Try it: Return all lines in the data where the string "smartphone" can be found.

Source data
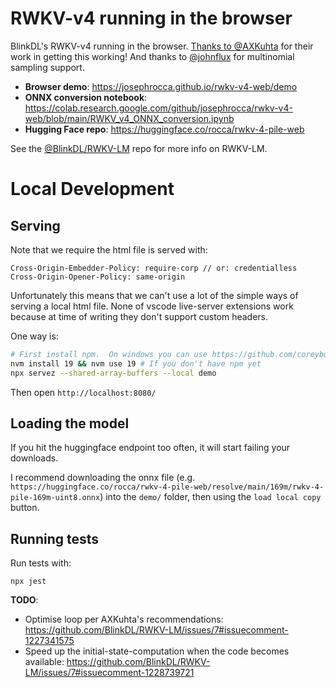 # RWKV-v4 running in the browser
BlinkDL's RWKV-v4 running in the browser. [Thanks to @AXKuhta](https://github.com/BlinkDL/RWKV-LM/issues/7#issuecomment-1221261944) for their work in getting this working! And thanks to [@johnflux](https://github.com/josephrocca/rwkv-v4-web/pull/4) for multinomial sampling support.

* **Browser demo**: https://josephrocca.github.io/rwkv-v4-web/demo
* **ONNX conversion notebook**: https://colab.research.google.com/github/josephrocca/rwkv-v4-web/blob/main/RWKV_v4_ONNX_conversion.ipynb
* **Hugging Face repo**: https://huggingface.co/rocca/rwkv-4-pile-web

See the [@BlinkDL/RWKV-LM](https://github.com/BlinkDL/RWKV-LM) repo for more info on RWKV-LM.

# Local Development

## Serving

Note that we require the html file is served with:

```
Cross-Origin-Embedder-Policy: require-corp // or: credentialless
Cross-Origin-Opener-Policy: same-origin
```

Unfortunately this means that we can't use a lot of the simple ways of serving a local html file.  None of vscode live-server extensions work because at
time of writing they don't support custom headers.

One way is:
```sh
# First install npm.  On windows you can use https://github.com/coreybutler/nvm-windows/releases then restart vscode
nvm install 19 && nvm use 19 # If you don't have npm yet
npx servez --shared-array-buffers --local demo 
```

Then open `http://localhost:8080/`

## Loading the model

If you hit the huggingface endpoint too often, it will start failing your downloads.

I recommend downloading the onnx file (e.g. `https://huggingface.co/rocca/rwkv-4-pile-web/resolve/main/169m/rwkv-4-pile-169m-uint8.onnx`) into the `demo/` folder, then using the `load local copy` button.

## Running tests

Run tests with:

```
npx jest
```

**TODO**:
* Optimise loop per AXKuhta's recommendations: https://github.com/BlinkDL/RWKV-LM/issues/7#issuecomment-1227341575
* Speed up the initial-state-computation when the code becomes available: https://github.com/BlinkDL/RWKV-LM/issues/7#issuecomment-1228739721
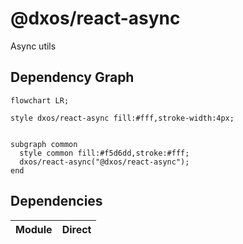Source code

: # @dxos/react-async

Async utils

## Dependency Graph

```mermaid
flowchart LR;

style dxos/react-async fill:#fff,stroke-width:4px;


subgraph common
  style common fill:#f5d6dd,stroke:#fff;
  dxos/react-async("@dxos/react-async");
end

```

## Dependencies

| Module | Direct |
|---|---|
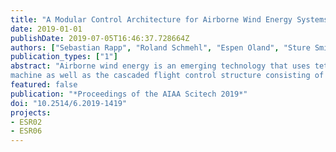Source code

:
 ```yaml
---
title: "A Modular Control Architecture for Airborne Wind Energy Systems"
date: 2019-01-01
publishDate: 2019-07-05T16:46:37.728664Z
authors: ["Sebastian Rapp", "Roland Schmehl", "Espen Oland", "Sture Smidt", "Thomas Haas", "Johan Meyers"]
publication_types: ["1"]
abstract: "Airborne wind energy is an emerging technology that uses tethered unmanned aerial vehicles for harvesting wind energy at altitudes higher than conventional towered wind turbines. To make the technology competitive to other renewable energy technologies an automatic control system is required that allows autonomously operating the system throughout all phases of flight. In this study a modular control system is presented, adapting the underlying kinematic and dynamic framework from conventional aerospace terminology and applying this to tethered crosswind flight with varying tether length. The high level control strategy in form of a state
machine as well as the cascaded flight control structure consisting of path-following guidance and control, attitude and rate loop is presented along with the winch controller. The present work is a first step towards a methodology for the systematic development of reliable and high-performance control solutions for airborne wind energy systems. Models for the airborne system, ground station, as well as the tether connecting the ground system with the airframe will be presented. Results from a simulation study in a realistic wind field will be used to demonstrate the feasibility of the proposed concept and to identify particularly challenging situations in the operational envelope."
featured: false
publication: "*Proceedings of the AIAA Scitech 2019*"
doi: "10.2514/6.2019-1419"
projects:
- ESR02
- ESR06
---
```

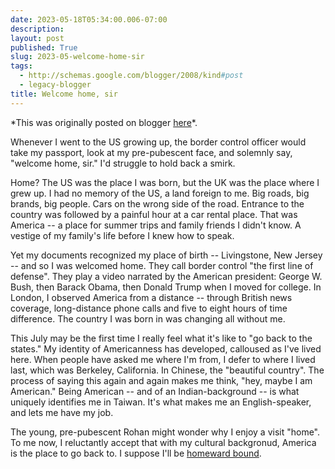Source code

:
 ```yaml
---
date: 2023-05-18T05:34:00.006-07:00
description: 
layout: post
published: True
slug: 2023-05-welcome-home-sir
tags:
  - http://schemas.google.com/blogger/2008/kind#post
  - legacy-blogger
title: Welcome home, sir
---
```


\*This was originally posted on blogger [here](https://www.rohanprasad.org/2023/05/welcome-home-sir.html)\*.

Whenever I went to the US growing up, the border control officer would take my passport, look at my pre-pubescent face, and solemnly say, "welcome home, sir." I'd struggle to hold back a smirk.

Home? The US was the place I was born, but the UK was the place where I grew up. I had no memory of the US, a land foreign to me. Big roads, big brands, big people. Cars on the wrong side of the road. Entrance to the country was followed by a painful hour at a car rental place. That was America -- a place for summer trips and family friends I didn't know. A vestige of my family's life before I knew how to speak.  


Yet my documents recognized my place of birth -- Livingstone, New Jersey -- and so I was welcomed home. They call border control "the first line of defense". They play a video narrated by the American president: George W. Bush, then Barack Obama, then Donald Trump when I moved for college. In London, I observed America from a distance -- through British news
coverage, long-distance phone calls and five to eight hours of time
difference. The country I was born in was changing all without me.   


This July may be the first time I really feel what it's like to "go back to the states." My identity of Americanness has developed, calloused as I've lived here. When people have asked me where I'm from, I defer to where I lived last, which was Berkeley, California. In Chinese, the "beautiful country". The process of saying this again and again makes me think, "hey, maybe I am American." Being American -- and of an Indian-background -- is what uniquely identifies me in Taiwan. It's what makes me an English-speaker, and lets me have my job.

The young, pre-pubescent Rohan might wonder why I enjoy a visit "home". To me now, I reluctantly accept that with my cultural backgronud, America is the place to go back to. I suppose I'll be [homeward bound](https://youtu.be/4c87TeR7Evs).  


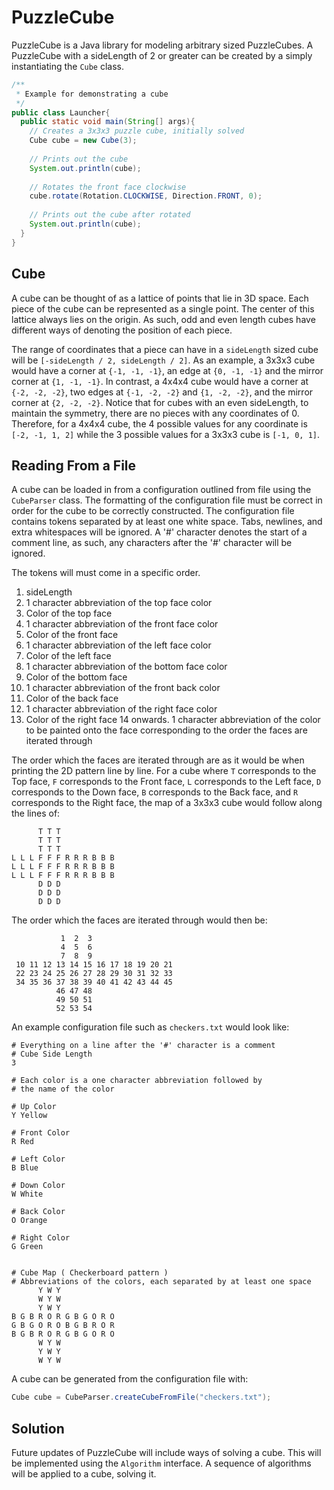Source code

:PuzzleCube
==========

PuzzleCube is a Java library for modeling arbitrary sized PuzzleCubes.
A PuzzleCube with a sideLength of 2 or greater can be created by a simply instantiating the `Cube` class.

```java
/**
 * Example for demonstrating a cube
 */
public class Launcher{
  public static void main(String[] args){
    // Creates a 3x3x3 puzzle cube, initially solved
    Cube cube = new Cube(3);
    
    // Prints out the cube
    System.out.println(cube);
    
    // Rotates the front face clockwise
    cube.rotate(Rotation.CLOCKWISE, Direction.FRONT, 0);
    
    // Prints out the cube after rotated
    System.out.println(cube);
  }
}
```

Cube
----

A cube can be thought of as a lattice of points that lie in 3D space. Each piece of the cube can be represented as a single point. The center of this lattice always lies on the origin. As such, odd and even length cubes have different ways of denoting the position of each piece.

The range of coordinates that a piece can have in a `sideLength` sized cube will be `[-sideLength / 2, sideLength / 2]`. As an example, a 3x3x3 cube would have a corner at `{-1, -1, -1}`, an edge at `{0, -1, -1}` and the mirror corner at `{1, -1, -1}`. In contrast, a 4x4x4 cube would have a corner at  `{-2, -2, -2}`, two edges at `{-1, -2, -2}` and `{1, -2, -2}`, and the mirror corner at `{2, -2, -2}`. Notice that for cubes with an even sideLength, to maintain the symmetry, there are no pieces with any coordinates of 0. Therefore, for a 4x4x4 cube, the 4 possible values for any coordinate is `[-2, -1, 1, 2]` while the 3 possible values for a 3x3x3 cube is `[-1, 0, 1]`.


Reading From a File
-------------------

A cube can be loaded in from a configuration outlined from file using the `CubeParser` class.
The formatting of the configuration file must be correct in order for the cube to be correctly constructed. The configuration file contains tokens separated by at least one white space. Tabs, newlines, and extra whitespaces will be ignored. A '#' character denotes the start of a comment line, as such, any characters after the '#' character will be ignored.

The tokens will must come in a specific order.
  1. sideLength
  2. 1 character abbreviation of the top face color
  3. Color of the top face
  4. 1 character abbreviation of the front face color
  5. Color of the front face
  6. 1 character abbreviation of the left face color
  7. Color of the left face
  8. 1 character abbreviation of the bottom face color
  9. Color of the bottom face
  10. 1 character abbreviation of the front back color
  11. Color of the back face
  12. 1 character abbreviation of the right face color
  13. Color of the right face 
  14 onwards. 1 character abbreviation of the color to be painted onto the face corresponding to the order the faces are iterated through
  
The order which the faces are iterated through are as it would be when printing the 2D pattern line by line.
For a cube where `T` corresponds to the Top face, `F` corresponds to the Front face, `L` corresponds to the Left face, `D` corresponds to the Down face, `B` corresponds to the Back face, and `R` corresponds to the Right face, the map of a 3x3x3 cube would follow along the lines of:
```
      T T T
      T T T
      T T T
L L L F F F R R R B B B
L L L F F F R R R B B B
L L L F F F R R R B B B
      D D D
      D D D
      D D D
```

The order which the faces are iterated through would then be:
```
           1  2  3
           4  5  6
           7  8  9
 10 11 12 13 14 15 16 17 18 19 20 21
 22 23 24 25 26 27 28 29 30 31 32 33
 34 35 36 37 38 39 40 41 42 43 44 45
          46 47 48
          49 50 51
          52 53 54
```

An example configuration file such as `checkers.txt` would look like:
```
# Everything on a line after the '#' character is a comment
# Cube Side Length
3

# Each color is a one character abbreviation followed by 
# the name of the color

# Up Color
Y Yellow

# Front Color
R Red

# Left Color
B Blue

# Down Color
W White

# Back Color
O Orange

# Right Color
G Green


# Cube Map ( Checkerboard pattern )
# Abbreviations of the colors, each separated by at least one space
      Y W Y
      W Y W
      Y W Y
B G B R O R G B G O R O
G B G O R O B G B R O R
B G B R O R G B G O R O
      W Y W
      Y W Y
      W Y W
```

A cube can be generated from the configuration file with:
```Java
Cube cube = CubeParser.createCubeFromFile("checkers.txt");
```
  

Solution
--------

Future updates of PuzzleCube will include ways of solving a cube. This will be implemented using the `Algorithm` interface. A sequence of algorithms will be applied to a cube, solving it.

---

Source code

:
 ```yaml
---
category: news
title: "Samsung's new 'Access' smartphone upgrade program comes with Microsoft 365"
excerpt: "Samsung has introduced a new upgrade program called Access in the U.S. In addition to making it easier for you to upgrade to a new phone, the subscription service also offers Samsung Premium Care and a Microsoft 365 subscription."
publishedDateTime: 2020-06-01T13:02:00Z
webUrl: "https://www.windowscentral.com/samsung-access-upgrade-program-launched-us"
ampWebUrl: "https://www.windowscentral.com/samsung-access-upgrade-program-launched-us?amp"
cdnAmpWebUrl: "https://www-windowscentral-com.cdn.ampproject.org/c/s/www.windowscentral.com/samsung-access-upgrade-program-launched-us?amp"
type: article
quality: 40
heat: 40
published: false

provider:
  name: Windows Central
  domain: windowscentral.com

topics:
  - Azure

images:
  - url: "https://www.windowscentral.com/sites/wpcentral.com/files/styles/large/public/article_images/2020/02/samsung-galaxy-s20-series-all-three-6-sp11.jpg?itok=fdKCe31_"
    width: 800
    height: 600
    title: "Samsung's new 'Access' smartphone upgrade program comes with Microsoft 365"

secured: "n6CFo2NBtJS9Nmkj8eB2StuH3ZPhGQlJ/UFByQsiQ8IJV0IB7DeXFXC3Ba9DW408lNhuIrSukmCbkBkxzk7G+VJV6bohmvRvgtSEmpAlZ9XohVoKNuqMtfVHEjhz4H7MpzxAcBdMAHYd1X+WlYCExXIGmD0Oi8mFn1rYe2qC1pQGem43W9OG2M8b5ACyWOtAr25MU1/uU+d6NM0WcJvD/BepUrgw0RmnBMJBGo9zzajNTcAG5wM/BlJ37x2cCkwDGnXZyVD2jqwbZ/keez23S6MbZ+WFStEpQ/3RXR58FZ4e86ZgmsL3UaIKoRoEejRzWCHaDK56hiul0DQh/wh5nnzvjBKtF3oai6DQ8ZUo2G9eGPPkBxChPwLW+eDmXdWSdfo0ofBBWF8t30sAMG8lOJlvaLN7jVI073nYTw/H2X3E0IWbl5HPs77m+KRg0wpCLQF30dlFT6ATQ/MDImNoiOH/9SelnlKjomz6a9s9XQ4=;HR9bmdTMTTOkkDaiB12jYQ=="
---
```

...

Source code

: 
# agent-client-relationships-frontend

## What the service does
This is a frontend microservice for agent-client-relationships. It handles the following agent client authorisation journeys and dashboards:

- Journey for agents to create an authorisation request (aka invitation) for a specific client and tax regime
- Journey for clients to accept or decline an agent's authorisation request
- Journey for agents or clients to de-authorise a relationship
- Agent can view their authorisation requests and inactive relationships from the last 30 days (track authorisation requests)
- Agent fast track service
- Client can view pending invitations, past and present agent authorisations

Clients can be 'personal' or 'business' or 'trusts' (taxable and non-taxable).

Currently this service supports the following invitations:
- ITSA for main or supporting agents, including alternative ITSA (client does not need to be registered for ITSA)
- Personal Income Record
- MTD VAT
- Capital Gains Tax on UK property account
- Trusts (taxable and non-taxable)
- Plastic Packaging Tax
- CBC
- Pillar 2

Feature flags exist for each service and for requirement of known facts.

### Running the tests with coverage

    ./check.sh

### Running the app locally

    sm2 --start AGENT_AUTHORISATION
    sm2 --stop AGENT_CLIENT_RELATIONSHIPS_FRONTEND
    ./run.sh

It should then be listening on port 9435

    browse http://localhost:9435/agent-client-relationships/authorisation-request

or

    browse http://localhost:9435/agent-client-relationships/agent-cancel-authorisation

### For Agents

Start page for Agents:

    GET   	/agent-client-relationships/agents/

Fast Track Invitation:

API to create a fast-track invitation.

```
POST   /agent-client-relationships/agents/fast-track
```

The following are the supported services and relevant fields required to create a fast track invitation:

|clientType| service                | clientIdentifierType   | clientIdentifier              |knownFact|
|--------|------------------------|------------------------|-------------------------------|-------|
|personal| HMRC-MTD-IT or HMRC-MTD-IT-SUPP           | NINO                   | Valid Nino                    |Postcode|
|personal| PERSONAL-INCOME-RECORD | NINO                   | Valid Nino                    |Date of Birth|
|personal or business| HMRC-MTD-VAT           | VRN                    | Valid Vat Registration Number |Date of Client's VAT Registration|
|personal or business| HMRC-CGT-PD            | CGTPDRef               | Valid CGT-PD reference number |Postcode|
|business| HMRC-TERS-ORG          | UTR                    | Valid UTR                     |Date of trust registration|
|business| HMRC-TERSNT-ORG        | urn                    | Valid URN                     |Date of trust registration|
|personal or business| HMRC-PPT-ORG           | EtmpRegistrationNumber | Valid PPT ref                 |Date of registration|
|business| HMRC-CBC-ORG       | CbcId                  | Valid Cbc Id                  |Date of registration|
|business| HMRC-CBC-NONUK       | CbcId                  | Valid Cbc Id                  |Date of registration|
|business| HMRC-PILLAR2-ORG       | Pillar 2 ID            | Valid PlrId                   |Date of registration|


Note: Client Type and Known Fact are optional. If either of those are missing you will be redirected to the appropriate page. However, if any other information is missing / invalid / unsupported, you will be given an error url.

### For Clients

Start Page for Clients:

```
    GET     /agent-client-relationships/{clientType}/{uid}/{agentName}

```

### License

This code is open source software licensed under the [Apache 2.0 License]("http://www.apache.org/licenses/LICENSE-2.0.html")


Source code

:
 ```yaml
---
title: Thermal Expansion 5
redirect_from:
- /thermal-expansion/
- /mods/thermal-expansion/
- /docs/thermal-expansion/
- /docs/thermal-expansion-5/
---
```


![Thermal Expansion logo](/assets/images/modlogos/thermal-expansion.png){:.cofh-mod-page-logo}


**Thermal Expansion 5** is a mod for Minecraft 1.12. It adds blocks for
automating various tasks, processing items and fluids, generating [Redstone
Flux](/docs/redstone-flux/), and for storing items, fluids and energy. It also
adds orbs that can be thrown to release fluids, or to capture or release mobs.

Exercise output:
title: "Samsung's new 'Access' smartphone upgrade program comes with Microsoft 365"
    title: "Samsung's new 'Access' smartphone upgrade program comes with Microsoft 365"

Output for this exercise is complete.